Wherever a line in the material contains the word "have", copy that line.

=== Begin Enclosure ===

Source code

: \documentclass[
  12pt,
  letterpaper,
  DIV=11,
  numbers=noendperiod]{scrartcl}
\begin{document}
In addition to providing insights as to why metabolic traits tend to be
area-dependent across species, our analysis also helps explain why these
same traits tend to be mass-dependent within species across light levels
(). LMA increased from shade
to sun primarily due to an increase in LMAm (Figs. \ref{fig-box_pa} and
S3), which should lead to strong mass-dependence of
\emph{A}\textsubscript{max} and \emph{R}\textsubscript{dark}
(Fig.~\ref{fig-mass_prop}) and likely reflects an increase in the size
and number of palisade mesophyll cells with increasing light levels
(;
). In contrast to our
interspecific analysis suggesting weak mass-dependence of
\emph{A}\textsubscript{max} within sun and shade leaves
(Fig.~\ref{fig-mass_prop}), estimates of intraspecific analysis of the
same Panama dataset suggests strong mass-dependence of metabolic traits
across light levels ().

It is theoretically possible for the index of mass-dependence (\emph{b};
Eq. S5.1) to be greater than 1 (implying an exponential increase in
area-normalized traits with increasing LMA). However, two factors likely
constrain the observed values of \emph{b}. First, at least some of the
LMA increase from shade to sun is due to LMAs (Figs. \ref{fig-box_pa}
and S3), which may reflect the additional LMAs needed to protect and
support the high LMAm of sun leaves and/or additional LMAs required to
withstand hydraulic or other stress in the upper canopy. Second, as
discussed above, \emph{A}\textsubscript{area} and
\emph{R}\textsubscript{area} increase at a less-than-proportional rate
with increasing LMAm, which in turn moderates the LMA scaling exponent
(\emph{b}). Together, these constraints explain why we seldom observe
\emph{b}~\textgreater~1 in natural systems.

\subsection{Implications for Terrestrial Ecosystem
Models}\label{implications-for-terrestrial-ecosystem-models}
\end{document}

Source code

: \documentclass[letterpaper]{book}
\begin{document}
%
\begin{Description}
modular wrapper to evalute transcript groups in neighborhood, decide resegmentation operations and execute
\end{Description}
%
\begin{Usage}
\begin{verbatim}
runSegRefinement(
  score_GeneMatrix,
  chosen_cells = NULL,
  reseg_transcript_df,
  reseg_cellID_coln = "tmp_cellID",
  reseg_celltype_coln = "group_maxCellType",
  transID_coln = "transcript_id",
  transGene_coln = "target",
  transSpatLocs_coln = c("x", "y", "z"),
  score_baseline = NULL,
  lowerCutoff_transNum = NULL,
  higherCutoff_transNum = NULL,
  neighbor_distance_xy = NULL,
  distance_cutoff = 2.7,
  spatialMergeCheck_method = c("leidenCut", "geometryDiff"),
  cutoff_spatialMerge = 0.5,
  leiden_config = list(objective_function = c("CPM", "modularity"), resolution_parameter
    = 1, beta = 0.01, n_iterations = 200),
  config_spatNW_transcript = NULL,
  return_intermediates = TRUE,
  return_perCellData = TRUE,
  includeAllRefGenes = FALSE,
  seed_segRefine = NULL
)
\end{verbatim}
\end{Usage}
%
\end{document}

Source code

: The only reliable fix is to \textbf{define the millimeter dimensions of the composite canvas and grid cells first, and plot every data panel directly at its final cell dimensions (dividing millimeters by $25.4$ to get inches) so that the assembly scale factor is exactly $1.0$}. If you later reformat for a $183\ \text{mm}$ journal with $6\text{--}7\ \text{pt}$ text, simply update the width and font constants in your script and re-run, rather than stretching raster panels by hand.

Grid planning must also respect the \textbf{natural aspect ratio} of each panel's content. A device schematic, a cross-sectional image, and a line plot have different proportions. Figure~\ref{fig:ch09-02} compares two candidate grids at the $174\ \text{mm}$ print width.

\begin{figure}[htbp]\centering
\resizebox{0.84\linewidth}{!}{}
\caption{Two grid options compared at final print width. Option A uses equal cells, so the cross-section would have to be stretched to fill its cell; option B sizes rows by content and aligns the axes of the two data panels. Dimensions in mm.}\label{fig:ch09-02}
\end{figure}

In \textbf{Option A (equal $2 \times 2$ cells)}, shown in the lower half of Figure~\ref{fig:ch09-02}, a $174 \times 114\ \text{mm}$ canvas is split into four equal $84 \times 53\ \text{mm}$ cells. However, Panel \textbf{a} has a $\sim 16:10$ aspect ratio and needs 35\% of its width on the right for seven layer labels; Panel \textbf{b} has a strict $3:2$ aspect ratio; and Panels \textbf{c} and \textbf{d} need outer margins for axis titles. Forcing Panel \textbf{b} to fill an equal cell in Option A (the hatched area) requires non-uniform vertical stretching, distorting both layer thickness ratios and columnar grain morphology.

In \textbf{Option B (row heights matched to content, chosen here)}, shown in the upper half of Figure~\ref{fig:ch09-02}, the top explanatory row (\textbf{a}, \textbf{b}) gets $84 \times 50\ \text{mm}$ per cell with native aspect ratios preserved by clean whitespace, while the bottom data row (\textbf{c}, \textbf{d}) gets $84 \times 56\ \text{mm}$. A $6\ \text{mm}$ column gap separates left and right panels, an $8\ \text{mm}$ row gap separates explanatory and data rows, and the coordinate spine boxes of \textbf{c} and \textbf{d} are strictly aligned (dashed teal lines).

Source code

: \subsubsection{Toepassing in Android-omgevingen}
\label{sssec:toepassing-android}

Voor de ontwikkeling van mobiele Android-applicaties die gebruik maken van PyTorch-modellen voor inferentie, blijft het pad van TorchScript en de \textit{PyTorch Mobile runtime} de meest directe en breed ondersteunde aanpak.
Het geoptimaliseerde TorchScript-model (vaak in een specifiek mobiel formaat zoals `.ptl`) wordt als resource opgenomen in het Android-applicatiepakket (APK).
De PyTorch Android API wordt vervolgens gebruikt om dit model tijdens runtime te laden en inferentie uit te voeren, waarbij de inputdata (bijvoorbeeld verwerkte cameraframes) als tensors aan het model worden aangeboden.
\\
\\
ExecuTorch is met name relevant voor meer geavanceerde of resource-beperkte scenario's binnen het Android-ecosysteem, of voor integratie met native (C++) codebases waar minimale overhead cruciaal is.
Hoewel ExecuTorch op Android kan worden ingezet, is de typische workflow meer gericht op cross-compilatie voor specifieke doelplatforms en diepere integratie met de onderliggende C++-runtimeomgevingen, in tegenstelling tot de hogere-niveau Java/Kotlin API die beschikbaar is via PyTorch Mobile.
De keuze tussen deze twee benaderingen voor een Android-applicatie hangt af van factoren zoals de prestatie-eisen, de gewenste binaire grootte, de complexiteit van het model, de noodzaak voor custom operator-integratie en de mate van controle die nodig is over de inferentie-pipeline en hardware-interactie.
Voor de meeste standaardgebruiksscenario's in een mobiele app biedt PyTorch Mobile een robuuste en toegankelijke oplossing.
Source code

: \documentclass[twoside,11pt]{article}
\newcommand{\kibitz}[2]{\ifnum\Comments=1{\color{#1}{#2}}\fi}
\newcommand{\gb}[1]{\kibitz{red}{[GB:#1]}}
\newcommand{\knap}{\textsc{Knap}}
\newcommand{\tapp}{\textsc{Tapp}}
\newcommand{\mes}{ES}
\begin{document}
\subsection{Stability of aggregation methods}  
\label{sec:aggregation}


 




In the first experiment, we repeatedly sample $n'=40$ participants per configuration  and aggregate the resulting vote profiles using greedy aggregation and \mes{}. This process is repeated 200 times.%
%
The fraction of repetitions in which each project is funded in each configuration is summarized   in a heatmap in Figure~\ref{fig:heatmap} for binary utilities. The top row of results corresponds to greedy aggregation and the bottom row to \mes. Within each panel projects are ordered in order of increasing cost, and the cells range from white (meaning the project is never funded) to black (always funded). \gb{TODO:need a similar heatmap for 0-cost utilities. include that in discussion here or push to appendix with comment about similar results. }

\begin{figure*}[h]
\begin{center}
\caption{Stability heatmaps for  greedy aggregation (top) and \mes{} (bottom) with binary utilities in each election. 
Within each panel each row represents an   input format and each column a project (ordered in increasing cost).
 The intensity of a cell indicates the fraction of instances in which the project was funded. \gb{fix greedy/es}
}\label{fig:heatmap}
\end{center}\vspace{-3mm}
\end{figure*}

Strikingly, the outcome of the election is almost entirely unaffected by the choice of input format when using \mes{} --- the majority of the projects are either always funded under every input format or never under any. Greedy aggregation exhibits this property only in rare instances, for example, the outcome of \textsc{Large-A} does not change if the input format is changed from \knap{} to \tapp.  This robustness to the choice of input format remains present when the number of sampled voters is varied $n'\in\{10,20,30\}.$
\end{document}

=== End Enclosure ===

■ ANSWER BOX
Grid planning must also respect the \textbf{natural aspect ratio} of each panel's content. A device schematic, a cross-sectional image, and a line plot have different proportions. Figure~\ref{fig:ch09-02} compares two candidate grids at the $174\ \text{mm}$ print width.
\caption{Two grid options compared at final print width. Option A uses equal cells, so the cross-section would have to be stretched to fill its cell; option B sizes rows by content and aligns the axes of the two data panels. Dimensions in mm.}\label{fig:ch09-02}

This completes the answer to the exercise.